# WORK TO COMPLETE
The lines below starting at the line containing "- Innovation happening at every level" and ending at the line containing "- Policy that empowers" are to be repeated exactly, with both ends kept and nothing else added.

####################

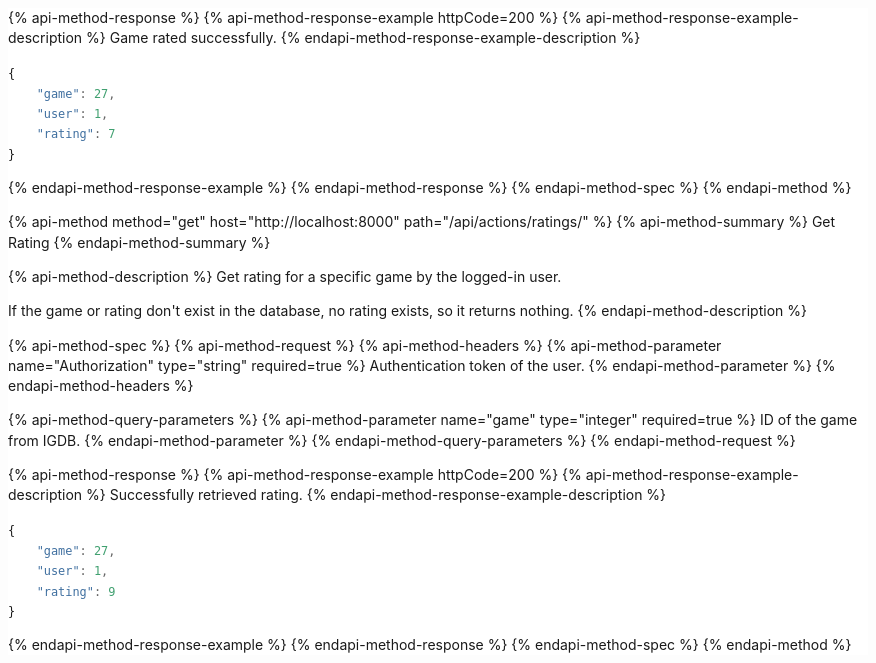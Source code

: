 {% api-method-response %}
{% api-method-response-example httpCode=200 %}
{% api-method-response-example-description %}
Game rated successfully.
{% endapi-method-response-example-description %}

```javascript
{
    "game": 27,
    "user": 1,
    "rating": 7
}
```
{% endapi-method-response-example %}
{% endapi-method-response %}
{% endapi-method-spec %}
{% endapi-method %}

{% api-method method="get" host="http://localhost:8000" path="/api/actions/ratings/" %}
{% api-method-summary %}
Get Rating
{% endapi-method-summary %}

{% api-method-description %}
Get rating for a specific game by the logged-in user.  
  
If the game or rating don't exist in the database, no rating exists, so it returns nothing.
{% endapi-method-description %}

{% api-method-spec %}
{% api-method-request %}
{% api-method-headers %}
{% api-method-parameter name="Authorization" type="string" required=true %}
Authentication token of the user. 
{% endapi-method-parameter %}
{% endapi-method-headers %}

{% api-method-query-parameters %}
{% api-method-parameter name="game" type="integer" required=true %}
ID of the game from IGDB.
{% endapi-method-parameter %}
{% endapi-method-query-parameters %}
{% endapi-method-request %}

{% api-method-response %}
{% api-method-response-example httpCode=200 %}
{% api-method-response-example-description %}
Successfully retrieved rating.
{% endapi-method-response-example-description %}

```javascript
{
    "game": 27,
    "user": 1,
    "rating": 9
}
```
{% endapi-method-response-example %}
{% endapi-method-response %}
{% endapi-method-spec %}
{% endapi-method %}

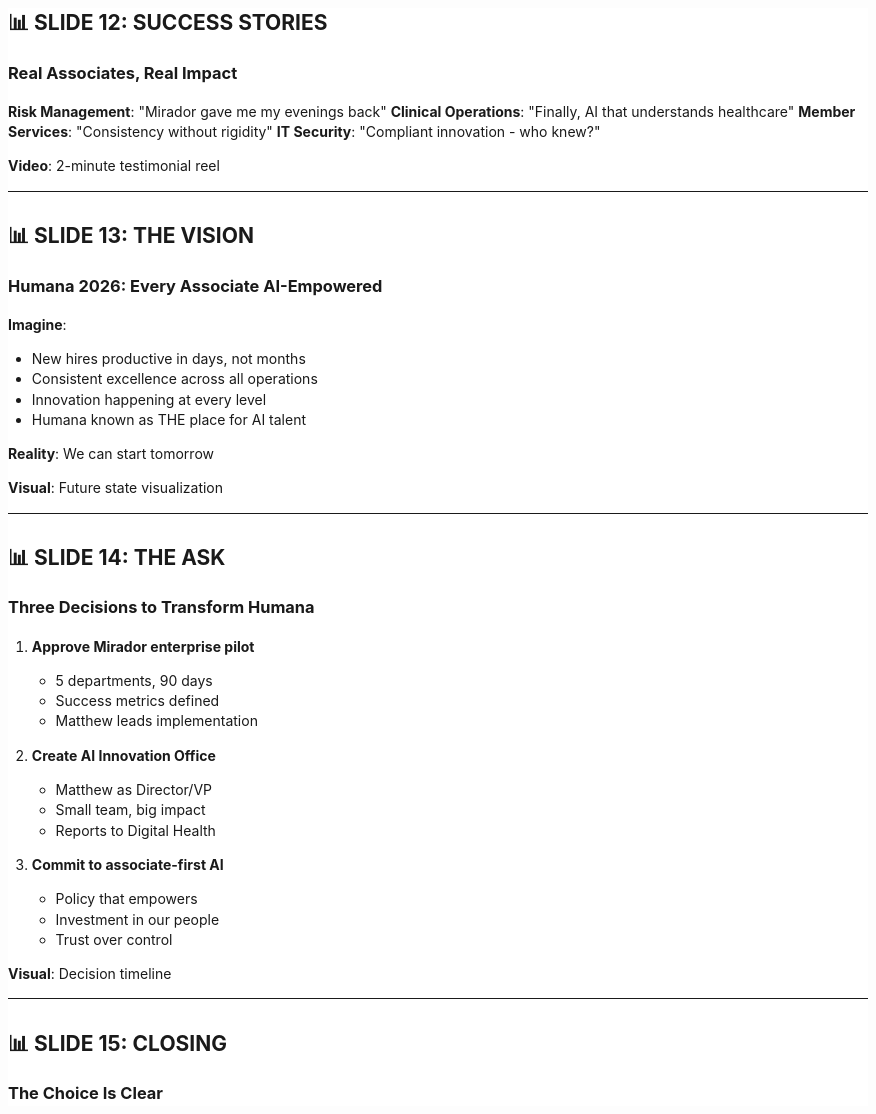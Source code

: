 ## 📊 SLIDE 12: SUCCESS STORIES
### Real Associates, Real Impact

**Risk Management**: "Mirador gave me my evenings back"
**Clinical Operations**: "Finally, AI that understands healthcare"
**Member Services**: "Consistency without rigidity"
**IT Security**: "Compliant innovation - who knew?"

**Video**: 2-minute testimonial reel

---

## 📊 SLIDE 13: THE VISION
### Humana 2026: Every Associate AI-Empowered

**Imagine**:
- New hires productive in days, not months
- Consistent excellence across all operations
- Innovation happening at every level
- Humana known as THE place for AI talent

**Reality**: We can start tomorrow

**Visual**: Future state visualization

---

## 📊 SLIDE 14: THE ASK
### Three Decisions to Transform Humana

1. **Approve Mirador enterprise pilot**
   - 5 departments, 90 days
   - Success metrics defined
   - Matthew leads implementation

2. **Create AI Innovation Office**
   - Matthew as Director/VP
   - Small team, big impact
   - Reports to Digital Health

3. **Commit to associate-first AI**
   - Policy that empowers
   - Investment in our people
   - Trust over control

**Visual**: Decision timeline

---

## 📊 SLIDE 15: CLOSING
### The Choice Is Clear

####################

# WRITTEN ANSWER
- Innovation happening at every level
- Humana known as THE place for AI talent

**Reality**: We can start tomorrow

**Visual**: Future state visualization

---

## 📊 SLIDE 14: THE ASK
### Three Decisions to Transform Humana

1. **Approve Mirador enterprise pilot**
   - 5 departments, 90 days
   - Success metrics defined
   - Matthew leads implementation

2. **Create AI Innovation Office**
   - Matthew as Director/VP
   - Small team, big impact
   - Reports to Digital Health

3. **Commit to associate-first AI**
   - Policy that empowers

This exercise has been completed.